By the 1990's, circulation of the Chicago Defender had dipped to 25,000 from a peak of 160,000 in the 1940's. The Sengstacke chain as a whole, however, remained the biggest chain of African-American-owned newspapers in the United States. In 1992, Sengstacke was named the "International Man of the Year" by the International Biographical Centre of Cambridge, England, in recognition of his decades of community service. In Chicago, he led a drive to build Provident Hospital, and later after it had closed, he worked to have it reopened and modernized under the auspices of Cook County Hospital.
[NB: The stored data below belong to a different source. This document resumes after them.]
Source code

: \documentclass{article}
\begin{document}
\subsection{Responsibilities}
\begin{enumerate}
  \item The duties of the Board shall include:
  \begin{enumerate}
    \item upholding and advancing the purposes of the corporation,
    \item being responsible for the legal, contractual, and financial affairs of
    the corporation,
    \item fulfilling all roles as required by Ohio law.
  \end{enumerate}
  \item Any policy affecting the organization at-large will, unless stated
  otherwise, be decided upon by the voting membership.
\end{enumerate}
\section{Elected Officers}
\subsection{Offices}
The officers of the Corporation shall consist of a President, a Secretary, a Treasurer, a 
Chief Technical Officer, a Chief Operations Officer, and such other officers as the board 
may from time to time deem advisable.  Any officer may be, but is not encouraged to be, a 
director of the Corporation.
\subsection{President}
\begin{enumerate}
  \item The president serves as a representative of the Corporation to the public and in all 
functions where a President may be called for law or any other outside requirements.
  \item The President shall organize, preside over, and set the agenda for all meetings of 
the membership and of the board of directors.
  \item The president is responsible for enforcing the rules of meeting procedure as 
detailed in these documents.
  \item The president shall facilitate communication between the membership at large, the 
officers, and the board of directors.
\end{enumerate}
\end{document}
Sengstacke died on May 28, 1997 in Chicago at the age of 84, of complications from a stroke. Under the terms of a trust he had created more than twenty years earlier, he left instructions, that the Chicago Defender and his other newspapers be sold after his death. In spite of its decline over the past few decades, the Defender remained at the time of Sengstacke’s death an influential publication among African-Americans in Chicago. Regardless of the paper’s future in the hands of its new ownership, its past and that of its longtime publisher, loom large in African American history.
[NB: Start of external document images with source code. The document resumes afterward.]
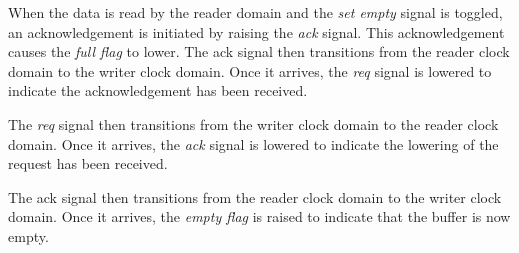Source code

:         When the data is read by the reader domain and the {\it set empty} signal is toggled, an acknowledgement is initiated by raising the {\it ack} signal. This acknowledgement causes the {\it full flag} to lower. The {ack} signal then transitions from the reader clock domain to the writer clock domain. Once it arrives, the {\it req} signal is lowered to indicate the acknowledgement has been received.

        The {\it req} signal then transitions from the writer clock domain to the reader clock domain. Once it arrives, the {\it ack} signal is lowered to indicate the lowering of the request has been received.

        The {ack} signal then transitions from the reader clock domain to the writer clock domain. Once it arrives, the {\it empty flag} is raised to indicate that the buffer is now empty.

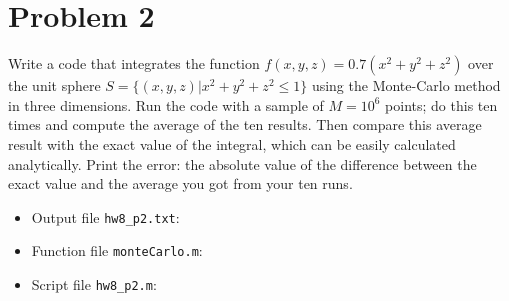 \section{Problem 2}%
\label{sec:problem_2}
Write a code that integrates the function $f(x, y, z) = 0.7 (x^{2} + y^{2} + z^{2})$ over the unit sphere $S = \{(x, y, z) | x^{2} + y^{2} + z^{2} \leq 1 \}$ using the Monte-Carlo method in three dimensions. Run the code with a sample of $M = 10^{6}$ points; do this ten times and compute the average of the ten results. Then compare this average result with the exact value of the integral, which can be easily calculated analytically. Print the error: the absolute value of the difference between the exact value and the average you got from your ten runs.
\begin{solution}
  \quad
  \begin{itemize}
  \item Output file \verb|hw8_p2.txt|:
    
  \item Function file \verb|monteCarlo.m|:
    
  \item Script file \verb|hw8_p2.m|:
    
  \end{itemize}
\end{solution}

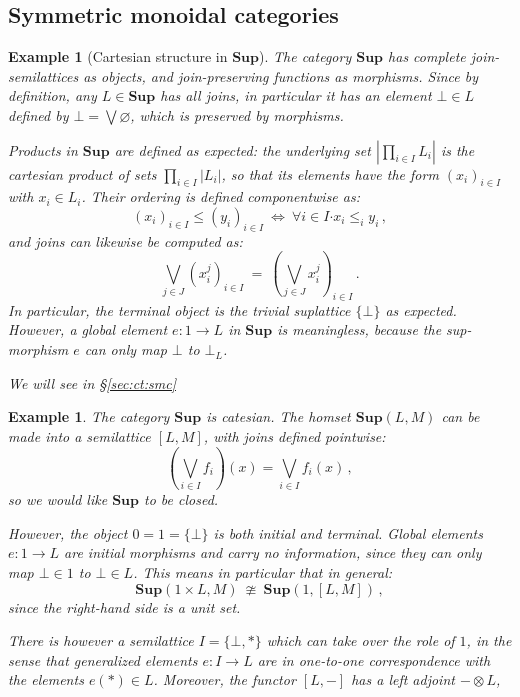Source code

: \documentclass[draft,11pt]{report}
\newtheorem{example}[theorem]{Example}
\theoremstyle{definition}
\newcommand{\bdot}{\boldsymbol{\cdot}}
\begin{document}

\subsection{Symmetric monoidal categories} %

\begin{example}[Cartesian structure in $\mathbf{Sup}$]
The category $\mathbf{Sup}$
has complete join-semilattices as objects,
and join-preserving functions as morphisms.
Since by definition,
any $L \in \mathbf{Sup}$ has all joins,
in particular it has an element $\bot \in L$
defined by $\bot = \bigvee \varnothing$,
which is preserved by morphisms.

Products in $\mathbf{Sup}$ are defined as expected:
the underlying set $\left| \prod_{i \in I} L_i \right|$
is the cartesian product of sets $\prod_{i \in I} |L_i|$,
so that its elements have the form $(x_i)_{i \in I}$
with $x_i \in L_i$.
Their ordering is defined componentwise as:
\[
  (x_i)_{i \in I} \le (y_i)_{i \in I}
  \: \Leftrightarrow \:
  \forall i \in I \bdot x_i \le_i y_i
  \,,
\]
and joins can likewise be computed as:
\[
  \bigvee_{j \in J} (x_i^j)_{i \in I}
  \: = \:
  \left( \bigvee_{j \in J} x_i^j \right)_{i \in I}
  \,.
\]
In particular, the terminal object is the
trivial suplattice $\{ \bot \}$ as expected.
However,
a global element $e : 1 \rightarrow L$ in $\mathbf{Sup}$
is meaningless,
because the sup-morphism $e$
can only map $\bot$ to $\bot_L$.

We will see in \S\ref{sec:ct:smc}

\end{example}


\begin{example}
The category $\mathbf{Sup}$ is catesian.
The homset $\mathbf{Sup}(L, M)$
can be made into a semilattice $[L, M]$,
with joins defined pointwise:
\[
  \left( \bigvee_{i \in I} f_i \right)(x) =
  \bigvee_{i \in I} f_i(x)
  \,,
\]
so we would like $\mathbf{Sup}$ to be closed.

However, the object $0 = 1 = \{\bot\}$ is both initial and terminal.
Global elements $e : 1 \rightarrow L$
are initial morphisms and carry no information,
since they can only map $\bot \in 1$ to $\bot \in L$.
This means in particular that in general:
\[
  \mathbf{Sup}(1 \times L, M)
  \: \ncong \:
  \mathbf{Sup}(1, [L, M]) \,,
\]
since the right-hand side is a unit set.

There is however a semilattice $I = \{\bot, *\}$
which can take over the role of $1$,
in the sense that generalized elements $e : I \rightarrow L$
are in one-to-one correspondence with
the elements $e(*) \in L$.
Moreover, the functor $[L, {-}]$ has a left adjoint ${-} \otimes L$,
\end{example}
\end{document}

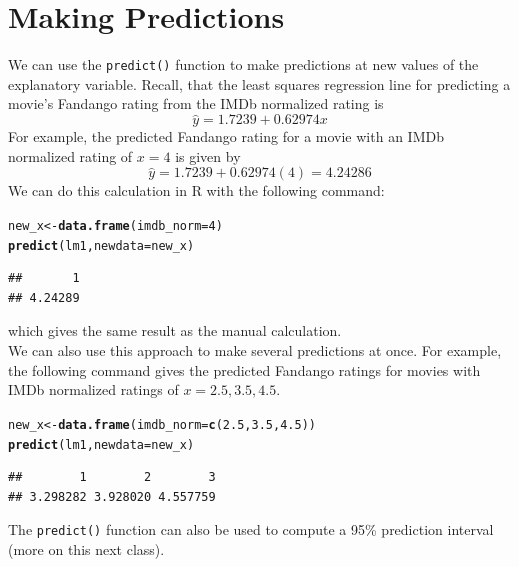 \documentclass[11pt]{article}\usepackage[]{graphicx}\usepackage[]{color}
\makeatletter
\newcommand{\hlnum}[1]{\textcolor[rgb]{0.686,0.059,0.569}{#1}}%
\newcommand{\hlstd}[1]{\textcolor[rgb]{0.345,0.345,0.345}{#1}}%
\newcommand{\hlkwb}[1]{\textcolor[rgb]{0.69,0.353,0.396}{#1}}%
\newcommand{\hlkwc}[1]{\textcolor[rgb]{0.333,0.667,0.333}{#1}}%
\newcommand{\hlkwd}[1]{\textcolor[rgb]{0.737,0.353,0.396}{\textbf{#1}}}%
\newenvironment{kframe}{%
 \def\at@end@of@kframe{}%
 \ifinner\ifhmode%
  \def\at@end@of@kframe{\end{minipage}}%
  \begin{minipage}{\columnwidth}%
 \fi\fi%
 \def\FrameCommand##1{\hskip\@totalleftmargin \hskip-\fboxsep
 \colorbox{shadecolor}{##1}\hskip-\fboxsep
     \hskip-\linewidth \hskip-\@totalleftmargin \hskip\columnwidth}%
 \MakeFramed {\advance\hsize-\width
   \@totalleftmargin\z@ \linewidth\hsize
   \@setminipage}}%
 {\par\unskip\endMakeFramed%
 \at@end@of@kframe}
\newenvironment{knitrout}{}{} %
\makeatother
\begin{document}
\section{Making Predictions}
We can use the \texttt{predict()} function to make predictions at new values of the explanatory variable.  Recall, that the least squares regression line for predicting a movie's Fandango rating from the IMDb normalized rating is
$$\hat{y} =  1.7239 + 0.62974x$$
For example, the predicted Fandango rating for a movie with an IMDb normalized rating of $x=4$ is given by
$$\hat{y} =  1.7239 + 0.62974(4) = 4.24286$$
We can do this calculation in R with the following command:
\begin{knitrout}
\color{fgcolor}\begin{kframe}
\begin{alltt}
\hlstd{new_x} \hlkwb{<-} \hlkwd{data.frame}\hlstd{(}\hlkwc{imdb_norm} \hlstd{=} \hlnum{4}\hlstd{)}
\hlkwd{predict}\hlstd{(lm1,} \hlkwc{newdata} \hlstd{= new_x)}
\end{alltt}
\begin{verbatim}
##       1 
## 4.24289
\end{verbatim}
\end{kframe}
\end{knitrout}
which gives the same result as the manual calculation.\\

We can also use this approach to make several predictions at once.  For example, the following command gives the predicted Fandango ratings for movies with IMDb normalized ratings of $x=2.5, 3.5, 4.5$.
\begin{knitrout}
\color{fgcolor}\begin{kframe}
\begin{alltt}
\hlstd{new_x} \hlkwb{<-} \hlkwd{data.frame}\hlstd{(}\hlkwc{imdb_norm} \hlstd{=} \hlkwd{c}\hlstd{(}\hlnum{2.5}\hlstd{,}\hlnum{3.5}\hlstd{,}\hlnum{4.5}\hlstd{))}
\hlkwd{predict}\hlstd{(lm1,} \hlkwc{newdata} \hlstd{= new_x)}
\end{alltt}
\begin{verbatim}
##        1        2        3 
## 3.298282 3.928020 4.557759
\end{verbatim}
\end{kframe}
\end{knitrout}

The \texttt{predict()} function can also be used to compute a 95\% prediction interval (more on this next class).
\end{document}
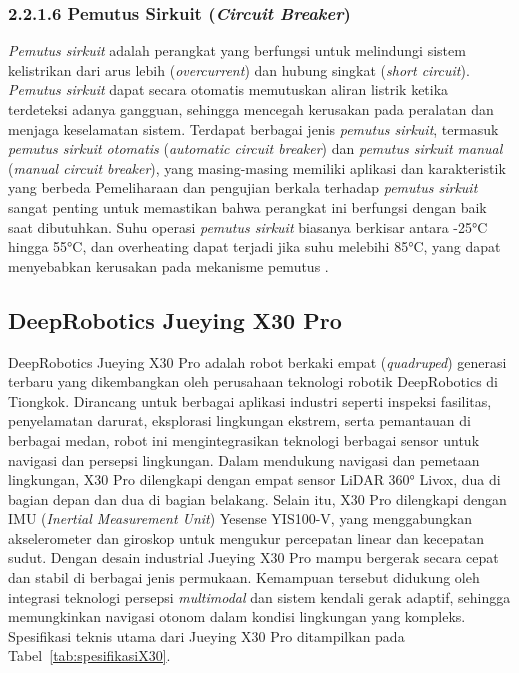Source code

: \subsubsection{2.2.1.6 Pemutus Sirkuit (\emph{Circuit Breaker})}
\emph{Pemutus sirkuit} adalah perangkat yang berfungsi untuk melindungi sistem kelistrikan dari arus lebih (\emph{overcurrent}) dan hubung singkat (\emph{short circuit}). \emph{Pemutus sirkuit} dapat secara otomatis memutuskan aliran listrik ketika terdeteksi adanya gangguan, sehingga mencegah kerusakan pada peralatan dan menjaga keselamatan sistem. Terdapat berbagai jenis \emph{pemutus sirkuit}, termasuk \emph{pemutus sirkuit otomatis} (\emph{automatic circuit breaker}) dan \emph{pemutus sirkuit manual} (\emph{manual circuit breaker}), yang masing-masing memiliki aplikasi dan karakteristik yang berbeda Pemeliharaan dan pengujian berkala terhadap \emph{pemutus sirkuit} sangat penting untuk memastikan bahwa perangkat ini berfungsi dengan baik saat dibutuhkan. Suhu operasi \emph{pemutus sirkuit} biasanya berkisar antara -25°C hingga 55°C, dan overheating dapat terjadi jika suhu melebihi 85°C, yang dapat menyebabkan kerusakan pada mekanisme pemutus \cite{Ilomets2020}.

\subsection{DeepRobotics Jueying X30 Pro}
DeepRobotics Jueying X30 Pro adalah robot berkaki empat (\textit{quadruped}) generasi terbaru yang dikembangkan oleh perusahaan teknologi robotik DeepRobotics di Tiongkok. Dirancang untuk berbagai aplikasi industri seperti inspeksi fasilitas, penyelamatan darurat, eksplorasi lingkungan ekstrem, serta pemantauan di berbagai medan, robot ini mengintegrasikan teknologi berbagai sensor untuk navigasi dan persepsi lingkungan. Dalam mendukung navigasi dan pemetaan lingkungan, X30 Pro dilengkapi dengan empat sensor LiDAR 360° Livox, dua di bagian depan dan dua di bagian belakang. Selain itu, X30 Pro dilengkapi dengan IMU (\textit{Inertial Measurement Unit}) Yesense YIS100-V, yang menggabungkan akselerometer dan giroskop untuk mengukur percepatan linear dan kecepatan sudut. Dengan desain industrial Jueying X30 Pro mampu bergerak secara cepat dan stabil di berbagai jenis permukaan. Kemampuan tersebut didukung oleh integrasi teknologi persepsi \emph{multimodal} dan sistem kendali gerak adaptif, sehingga memungkinkan navigasi otonom dalam kondisi lingkungan yang kompleks. Spesifikasi teknis utama dari Jueying X30 Pro ditampilkan pada Tabel~\ref{tab:spesifikasiX30}.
In 1947, Sengstacke became one of the co-founders of Americans for Democratic Action, a liberal American political organization, advocating progressive policies. Also, he played important public roles in the struggle for integration and civil rights, including membership on the Presidential advisory panel, that paved the way for the integration of the armed services in 1949.
Sengstacke was a national political force as he was on ten presidential commissions and endorsed former Chicago Mayor Richard J. Daley. But he refused to quell the storm, that led up to the 1967 Chicago riots, because he felt Daly had ignored the needs of blacks.
In addition, he lobbied for the creation of jobs for African-Americans in the postal service, and he was instrumental in the demolition of the color barrier in Major League Baseball.
As president of the group, now known as the National Newspaper Publishers Association, Sengstacke proved to be a master at wielding its political leverage. He almost casually persuaded President Roosevelt to allow the first African-American reporter at a Presidential news conference, for example.
During his lifetime, John H. Sengstacke was also an active supporter of the United Negro College Fund and the Boy Scouts of America.
Membership
John was a member of the American Newspaper Publications Association, American Society of Newspaper Editors, of which he was also a director.
Connections
In 1939, John married Myrtle Elizabeth Picou. Myrtle was an activist in her own right, working at political fundraising, as well as cultural and art activities. Their marriage produced three children - John Herman Henry Sengstacke III, Lewis Willis Sengstacke and Robert Abbott Sengstacke, a photojournalist, named in honor of his father's uncle.